Batten, speaking at ADB’s PNG year-in-review at the Grand Papua Hotel in Port Moresby, said this “boldness” brought increased risks, including:
· Emergence of structural deficit, and unrealistic recurrent expenditure constraint required for a return to surplus; and
· Capacity of government to implement scaled-up sub-national funding pipeline.
“The role of ADB, and development partners, is to partner with government to implement their ambitious objectives,” he said.
Batten said the 2013 Budget was framed against a slowing economy, and falling copper and oil exports, resulting in a tightening revenue scenario.
“LNG will help alleviate these pressures, but not for some time, while expenditures grow at a record pace, resulting in a sharp deterioration in the budget balance,” he said.
“Public debt will likely remain relatively moderate by historical standards, but without expenditure restraint, debt will begin to push up against ‘sustainable’ limits.
“Medium-term challenge is whether expenditure gap can be closed.

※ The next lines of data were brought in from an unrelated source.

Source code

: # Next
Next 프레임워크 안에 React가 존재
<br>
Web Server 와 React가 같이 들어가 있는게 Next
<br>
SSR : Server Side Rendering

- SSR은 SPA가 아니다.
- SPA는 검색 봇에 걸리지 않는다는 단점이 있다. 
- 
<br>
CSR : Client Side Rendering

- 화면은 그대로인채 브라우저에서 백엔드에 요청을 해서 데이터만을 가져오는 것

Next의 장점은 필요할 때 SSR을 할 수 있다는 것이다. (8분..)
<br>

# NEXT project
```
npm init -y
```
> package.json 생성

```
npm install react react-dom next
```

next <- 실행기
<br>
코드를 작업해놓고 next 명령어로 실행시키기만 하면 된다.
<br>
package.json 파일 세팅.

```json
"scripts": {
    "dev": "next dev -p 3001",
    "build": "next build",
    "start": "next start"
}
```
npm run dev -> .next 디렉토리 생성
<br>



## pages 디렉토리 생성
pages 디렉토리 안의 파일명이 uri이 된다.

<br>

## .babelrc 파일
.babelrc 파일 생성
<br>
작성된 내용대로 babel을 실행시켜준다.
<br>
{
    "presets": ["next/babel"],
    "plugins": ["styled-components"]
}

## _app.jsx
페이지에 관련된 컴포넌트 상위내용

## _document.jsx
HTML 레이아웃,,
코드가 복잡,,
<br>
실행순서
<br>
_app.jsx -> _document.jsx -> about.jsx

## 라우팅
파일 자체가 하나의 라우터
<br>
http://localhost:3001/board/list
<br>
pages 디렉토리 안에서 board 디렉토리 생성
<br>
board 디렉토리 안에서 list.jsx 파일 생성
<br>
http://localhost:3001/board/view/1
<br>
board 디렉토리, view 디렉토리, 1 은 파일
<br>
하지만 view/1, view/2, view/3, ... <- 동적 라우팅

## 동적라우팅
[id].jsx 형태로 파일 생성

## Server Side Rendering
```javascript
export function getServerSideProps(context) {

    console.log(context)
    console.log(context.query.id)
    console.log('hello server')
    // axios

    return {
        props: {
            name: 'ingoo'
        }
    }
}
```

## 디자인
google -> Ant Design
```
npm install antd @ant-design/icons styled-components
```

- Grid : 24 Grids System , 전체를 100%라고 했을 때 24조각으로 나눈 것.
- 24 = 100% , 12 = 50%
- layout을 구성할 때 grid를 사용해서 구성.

“Major challenge will be achieving the targets set for the recurrent budget, creating significant downside risks for the ‘return to surplus’.
“New spending is focused on priority sectors (education, health, infrastructure, law-and-order), with majority of ‘new expenditure’ allocated to sub-national government, which will amplify pressure on provincial expenditure systems that have historically struggled to fully implement their funding.”

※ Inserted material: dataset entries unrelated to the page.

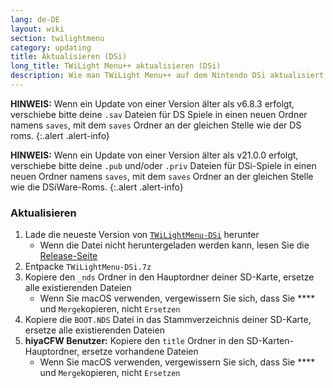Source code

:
 ```yaml
---
lang: de-DE
layout: wiki
section: twilightmenu
category: updating
title: Aktualisieren (DSi)
long_title: TWiLight Menu++ aktualisieren (DSi)
description: Wie man TWiLight Menu++ auf dem Nintendo DSi aktualisiert
---
```


**HINWEIS:** Wenn ein Update von einer Version älter als v6.8.3 erfolgt, verschiebe bitte deine `.sav` Dateien für DS Spiele in einen neuen Ordner namens `saves`, mit dem `saves` Ordner an der gleichen Stelle wie der DS roms.
{:.alert .alert-info}

**HINWEIS:** Wenn ein Update von einer Version älter als v21.0.0 erfolgt, verschiebe bitte deine `.pub` und/oder `.priv` Dateien für DSi-Spiele in einen neuen Ordner namens `saves`, mit dem `saves` Ordner an der gleichen Stelle wie die DSiWare-Roms.
{:.alert .alert-info}

### Aktualisieren
1. Lade die neueste Version von [`TWiLightMenu-DSi`](https://github.com/DS-Homebrew/TWiLightMenu/releases/latest/download/TWiLightMenu-DSi.7z) herunter
   - Wenn die Datei nicht heruntergeladen werden kann, lesen Sie die [Release-Seite](https://github.com/DS-Homebrew/TWiLightMenu/releases/latest)
1. Entpacke `TWiLightMenu-DSi.7z`
1. Kopiere den `_nds` Ordner in den Hauptordner deiner SD-Karte, ersetze alle existierenden Dateien
   - Wenn Sie macOS verwenden, vergewissern Sie sich, dass Sie **** und `Merge`kopieren, nicht `Ersetzen`
1. Kopiere die `BOOT.NDS` Datei in das Stammverzeichnis deiner SD-Karte, ersetze alle existierenden Dateien
1. **hiyaCFW Benutzer:** Kopiere den `title` Ordner in den SD-Karten-Hauptordner, ersetze vorhandene Dateien
   - Wenn Sie macOS verwenden, vergewissern Sie sich, dass Sie **** und `Merge`kopieren, nicht `Ersetzen`
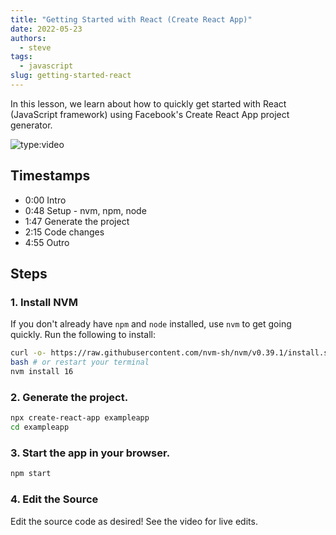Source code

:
 ```yaml
---
title: "Getting Started with React (Create React App)"
date: 2022-05-23
authors:
  - steve
tags:
  - javascript
slug: getting-started-react
---
```


In this lesson, we learn about how to quickly get started with React (JavaScript framework) using Facebook's Create React App project generator.

<!-- more -->

![type:video](https://www.youtube.com/embed/qGsFYSWTMFY)

## Timestamps

- 0:00 Intro
- 0:48 Setup - nvm, npm, node
- 1:47 Generate the project
- 2:15 Code changes
- 4:55 Outro

## Steps

### 1. Install NVM

If you don't already have `npm` and `node` installed, use `nvm` to get going quickly. Run the following to install:

```bash
curl -o- https://raw.githubusercontent.com/nvm-sh/nvm/v0.39.1/install.sh | bash
bash # or restart your terminal
nvm install 16
```

### 2. Generate the project.

```bash
npx create-react-app exampleapp
cd exampleapp
```

### 3. Start the app in your browser.

```bash
npm start
```

### 4. Edit the Source

Edit the source code as desired! See the video for live edits.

Meanwhile, ADB’s partnership with PNG has grown in recent years with a significant pipeline of new investments planned for 2013-15, according to country director of Port Moresby resident mission Marcelo Minc.
These focus in particular on transport infrastructure including US$199 million Lae port development; US$157 million highlands region road improvement with a further US$120 million slated for 2013-15; US$88 million on rural bridge replacements; and US$73 million civil aviation development investment programme with a further US$230 million for 2013-15.
“ADB increasingly delegates implementation of projects to PNRM (Port Moresby Resident Mission), which helped to improve the pace of project implementation and the speed of loan disbursements,” Minc said.
Minc said ADB:
• Continues to strengthen partnership with PNG, ensuring projects are relevant and high impact;
• Strengthens infrastructure investments by also providing knowledge and leveraging co-financing from donor partners and/or private sector; and
• Focuses on strong implementation to maximise the inclusiveness of growth and service delivery.